The following diagram illustrates an example BBR script execution sequence.
The diagram shows a deployment that has two instance groups. Group foo contains instance foo/0, which contains jobs 1 and 2. Group bar contains instances bar/0 and bar/1, each of which contains job 1.
- Stage 1 starts: all pre-backup-lock scripts run for all jobs in all instance groups. Stage 1 ends.
- Stage 2 starts: all backup scripts run for all jobs in all instance groups. Stage 2 ends.
- Stage 3 starts: all post-backup-lock scripts run for all jobs in all instance groups. Stage 3 ends.
There is no fixed order in which BBR calls the scripts within each stage.
Because the framework is focused on the interface, hooks, backup destination, and intra-deployment orchestration, it is mechanism-agnostic. Release authors can back up their release however they want to, as long as the scripts they write have the correct name and directory structure.
To ensure that backup and restore scripts do not get out of sync with the releases themselves, release authors are responsible for naming, creating, testing, and troubleshooting their own backup and restore scripts.

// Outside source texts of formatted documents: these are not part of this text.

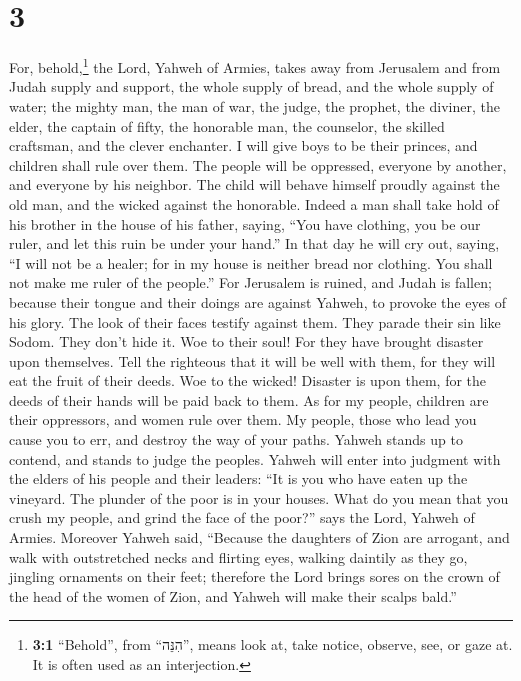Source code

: \hypertarget{section-2}{%
\section{3}\label{section-2}}

 For, behold,\footnote{\textbf{3:1} ``Behold'', from
  ``הִנֵּה'', means look at, take notice, observe, see, or gaze at. It
  is often used as an interjection.} the Lord, Yahweh of Armies, takes
away from Jerusalem and from Judah supply and support, the whole supply
of bread, and the whole supply of water;  the mighty man,
the man of war, the judge, the prophet, the diviner, the elder,
 the captain of fifty, the honorable man, the counselor,
the skilled craftsman, and the clever enchanter.  I will
give boys to be their princes, and children shall rule over them.
 The people will be oppressed, everyone by another, and
everyone by his neighbor. The child will behave himself proudly against
the old man, and the wicked against the honorable.  Indeed
a man shall take hold of his brother in the house of his father, saying,
``You have clothing, you be our ruler, and let this ruin be under your
hand.''  In that day he will cry out, saying, ``I will not
be a healer; for in my house is neither bread nor clothing. You shall
not make me ruler of the people.''  For Jerusalem is
ruined, and Judah is fallen; because their tongue and their doings are
against Yahweh, to provoke the eyes of his glory.  The
look of their faces testify against them. They parade their sin like
Sodom. They don't hide it. Woe to their soul! For they have brought
disaster upon themselves.  Tell the righteous that it
will be well with them, for they will eat the fruit of their deeds.
 Woe to the wicked! Disaster is upon them, for the deeds
of their hands will be paid back to them.  As for my
people, children are their oppressors, and women rule over them. My
people, those who lead you cause you to err, and destroy the way of your
paths.  Yahweh stands up to contend, and stands to judge
the peoples.  Yahweh will enter into judgment with the
elders of his people and their leaders: ``It is you who have eaten up
the vineyard. The plunder of the poor is in your houses. 
What do you mean that you crush my people, and grind the face of the
poor?'' says the Lord, Yahweh of Armies.  Moreover Yahweh
said, ``Because the daughters of Zion are arrogant, and walk with
outstretched necks and flirting eyes, walking daintily as they go,
jingling ornaments on their feet;  therefore the Lord
brings sores on the crown of the head of the women of Zion, and Yahweh
will make their scalps bald.''

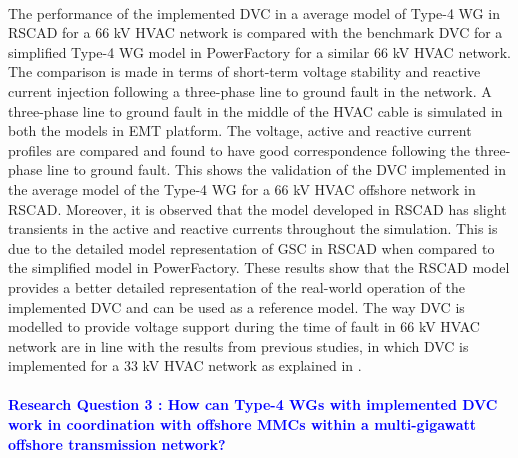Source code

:\paragraph{} The performance of the implemented \gls{DVC} in a average model of Type-4 \gls{WG} in RSCAD for a 66 kV \gls{HVAC} network is compared with the benchmark \gls{DVC} for a simplified Type-4 \gls{WG} model in PowerFactory for a similar 66 kV \gls{HVAC} network. The comparison is made in terms of short-term voltage stability and reactive current injection following a three-phase line to ground fault in the network. A three-phase line to ground fault in the middle of the \gls{HVAC} cable is simulated in both the models in \gls{EMT} platform. The voltage, active and reactive current profiles are compared and found to have good correspondence following the three-phase line to ground fault. This shows the validation of the \gls{DVC} implemented in the average model of the Type-4 \gls{WG} for a 66 kV \gls{HVAC} offshore network in RSCAD. Moreover, it is observed that the model developed in RSCAD has slight transients in the active and reactive currents throughout the simulation. This is due to the detailed model representation of \gls{GSC} in RSCAD when compared to the simplified model in PowerFactory. These results show that the RSCAD model provides a better detailed representation of the real-world operation of the implemented \gls{DVC} and can be used as a reference model. The way \gls{DVC} is modelled to provide voltage support during the time of fault in 66 kV \gls{HVAC} network are in line with the results from previous studies, in which \gls{DVC} is implemented for a 33 kV \gls{HVAC} network as explained in \cite{korai_dynamic_2019}.   




\paragraph{\textcolor{blue}{Research Question 3 : How can Type-4 \gls{WG}s with implemented \gls{DVC} work in coordination with offshore \gls{MMC}s within a multi-gigawatt offshore transmission network?}}

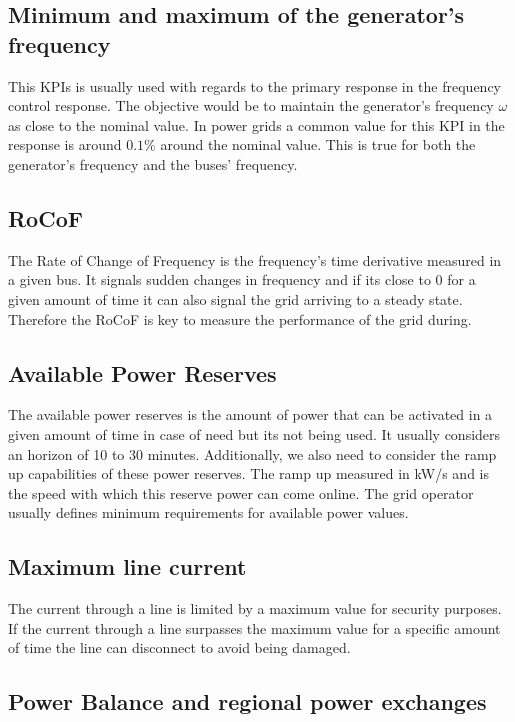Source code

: \documentclass{article}
\begin{document}
\subsection*{Minimum and maximum of the generator's frequency}

This KPIs is usually used with regards to the primary response in the frequency control response. The objective would be to maintain the generator's frequency $\omega$ as close to the nominal value. In power grids a common value for this KPI in the response is around $0.1\%$ around the nominal value. This is true for both the generator's frequency and the buses' frequency.

\subsection*{RoCoF}

The Rate of Change of Frequency is the frequency's time derivative measured in a given bus. It signals sudden changes in frequency and if its close to $0$ for a given amount of time it can also signal the grid arriving to a steady state. Therefore the RoCoF is key to measure the performance of the grid during. 

\subsection*{Available Power Reserves}

The available power reserves is the amount of power that can be activated in a given amount of time in case of need but its not being used. It usually considers an horizon of 10 to 30 minutes. Additionally, we also need to consider the ramp up capabilities of these power reserves. The ramp up measured in kW/s and is the speed with which this reserve power can come online. The grid operator usually defines minimum requirements for available power values.

\subsection*{Maximum line current}

The current through a line is limited by a maximum value for security purposes. If the current through a line surpasses the maximum value for a specific amount of time the line can disconnect to avoid being damaged.

\subsection*{Power Balance and regional power exchanges}
\end{document}
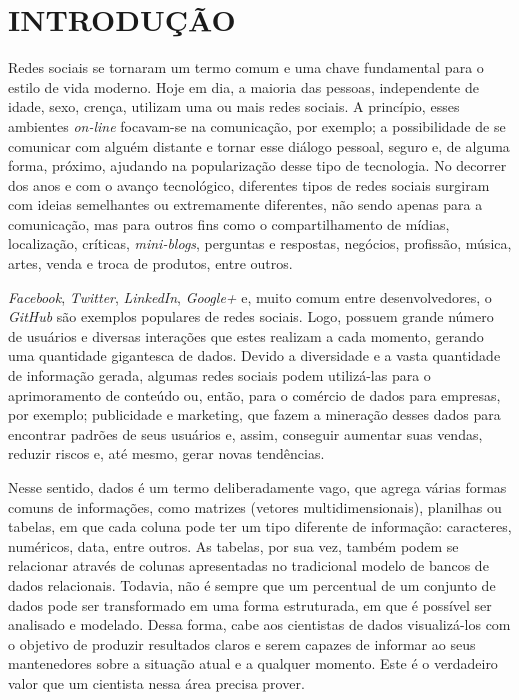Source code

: \chapter{INTRODUÇÃO}\label{ch:introducao}

Redes sociais se tornaram um termo comum e uma chave fundamental para o estilo de vida moderno. Hoje em dia, a maioria das pessoas, independente de idade, sexo, crença, utilizam uma ou mais redes sociais. A princípio, esses ambientes \textit{on-line} focavam-se na comunicação, por exemplo; a possibilidade de se comunicar com alguém distante e tornar esse diálogo pessoal, seguro e, de alguma forma, próximo, ajudando na popularização desse tipo de tecnologia. No decorrer dos anos e com o avanço tecnológico, diferentes tipos de redes sociais surgiram com ideias semelhantes ou extremamente diferentes, não sendo apenas para a comunicação, mas para outros fins como o compartilhamento de mídias, localização, críticas, \textit{mini-blogs}, perguntas e respostas, negócios, profissão, música, artes, venda e troca de produtos, entre outros.

\textit{Facebook}, \textit{Twitter}, \textit{LinkedIn}, \textit{Google+} e, muito comum entre desenvolvedores, o \textit{GitHub} são exemplos populares de redes sociais. Logo, possuem grande número de usuários e diversas interações que estes realizam a cada momento, gerando uma quantidade gigantesca de dados. Devido a diversidade e a vasta quantidade de informação gerada, algumas redes sociais podem utilizá-las para o aprimoramento de conteúdo ou, então, para o comércio de dados para empresas, por exemplo; publicidade e marketing, que fazem a mineração desses dados para encontrar padrões de seus usuários e, assim, conseguir aumentar suas vendas, reduzir riscos e, até mesmo, gerar novas tendências.

Nesse sentido, dados é um termo deliberadamente vago, que agrega várias formas comuns de informações, como matrizes (vetores multidimensionais), planilhas ou tabelas, em que cada coluna pode ter um tipo diferente de informação: caracteres, numéricos, data, entre outros. As tabelas, por sua vez, também podem se relacionar através de colunas apresentadas no tradicional modelo de bancos de dados relacionais. Todavia, não é sempre que um percentual de um conjunto de dados pode ser transformado em uma forma estruturada, em que é possível ser analisado e modelado. Dessa forma, cabe aos cientistas de dados visualizá-los com o objetivo de produzir resultados claros e serem capazes de informar ao seus mantenedores sobre a situação atual e a qualquer momento. Este é o verdadeiro valor que um cientista nessa área precisa prover.

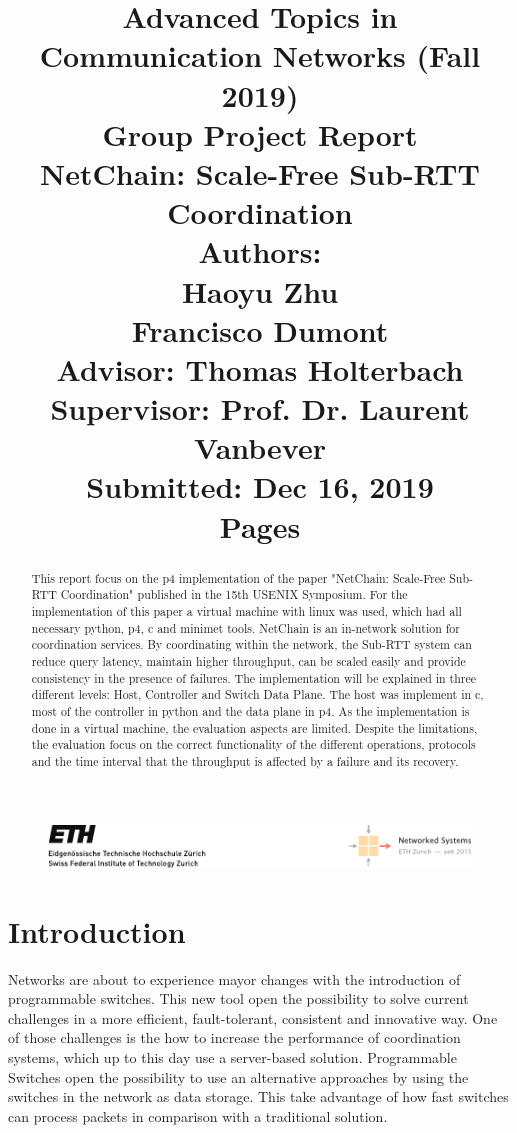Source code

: \documentclass[11pt,oneside,a4paper]{article}
\title{
    \vspace*{0.0mm}
    \LARGE\bf\sf Advanced Topics in \\Communication Networks (Fall 2019)
    \vspace*{10.0mm} \\
    \Large\bf\sf Group Project Report \vspace*{30.0mm}\\
    \Huge\bf\sf NetChain: Scale-Free Sub-RTT Coordination
    \vspace*{30.0mm} \\
    \normalsize
    \sf Authors:\\[5pt]
    \sf Haoyu Zhu \\ [5pt]
    \sf Francisco Dumont \vspace*{5mm}\\
    \sf  Advisor: Thomas Holterbach \vspace*{5mm}\\
    \sf  Supervisor:  Prof. Dr. Laurent Vanbever \vspace*{20.0mm}\\
    \sf Submitted: Dec 16, 2019\\ [5pt]
    \sf \pageref{lastpage} Pages
}
\date{}
\begin{document}
\begin{figure}
    \includegraphics[width=\textwidth]{figures/eth-nsg-header}
\end{figure}

\maketitle
\thispagestyle{empty}
\raggedbottom
\clearpage


\begin{abstract}
    This report focus on the p4 implementation of the paper "NetChain: Scale-Free Sub-RTT Coordination"\cite{211261} published in the 15th USENIX Symposium. For the implementation of this paper a virtual machine with linux was used, which had all necessary python, p4, c and minimet tools. NetChain is an in-network solution for coordination services. By coordinating within the network, the Sub-RTT system can reduce query latency, maintain higher throughput, can be scaled easily and provide consistency in the presence of failures.
    The implementation  will be explained in three different levels: Host, Controller and Switch Data Plane. The host was implement in c, most of the controller in python and the data plane in p4. 
    As the implementation is done in a virtual machine, the evaluation aspects are limited. Despite the limitations, the evaluation focus on the correct functionality of the different operations, protocols and the time interval that the throughput is affected by a failure and its recovery.

\end{abstract}

\clearpage
\setcounter{tocdepth}{3}
\tableofcontents
\clearpage
{}

\section{Introduction}

Networks are about to experience mayor changes with the introduction of programmable switches. This new tool open the possibility to solve current challenges in a more efficient, fault-tolerant, consistent and innovative way. One of those challenges is the how to increase the performance of coordination systems, which up to this day use a server-based solution. Programmable Switches open the possibility to use an alternative approaches by using the switches in the network as data storage. This take advantage of how fast switches can process packets in comparison with a traditional solution.
\end{document}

Note For all releases, these backup and restore jobs might be co-located with those of other releases. Therefore, release authors must give these jobs unique and descriptive names to avoid name collisions.
Script organization
BBR sets out a contract with release authors to call designated backup and restore
scripts under the /var/vcap/jobs/JOB-NAME/bin/bbr/SCRIPT-NAME
directory:
- Backup script names
pre-backup-lock
backup
post-backup-unlock
- Restore script names
pre-restore-lock
restore
post-restore-unlock
- Metadata script name (if needed)
metadata
For example, the directory structure of a templated BBR job looks like the below:
/var/vcap/jobs/bbr-uaadb/bin/bbr/backup
/var/vcap/jobs/bbr-uaadb/bin/bbr/post-restore-unlock
Release authors must implement scripts as part of the BBR contract. Package and distribute the scripts as part of your BOSH release. The Exemplar Backup and Restore Release in GitHub provides examples of how release authors can structure their jobs to implement the contract with BBR.
The BBR CLI can remotely locate and run the scripts, even if they are located on different VMs. For example, the lock/unlock scripts can be located on release VMs while, due to disk-space constraints, the backup/restore scripts are co-located on a separate backup-restore VM.
Scripts are executed in a specific order.
For the backup workflow, the order is pre-backup-lock
, backup
, and then post-backup-unlock
.
For the restore workflow, the order is pre-restore-lock
, restore
, and then post-restore-unlock
.
All scripts should be executable scripts. ERB tags can be used for templating.
These scripts are executed similarly to other release job scripts, such as start
, stop
, or drain
, and you can use the job’s package dependencies.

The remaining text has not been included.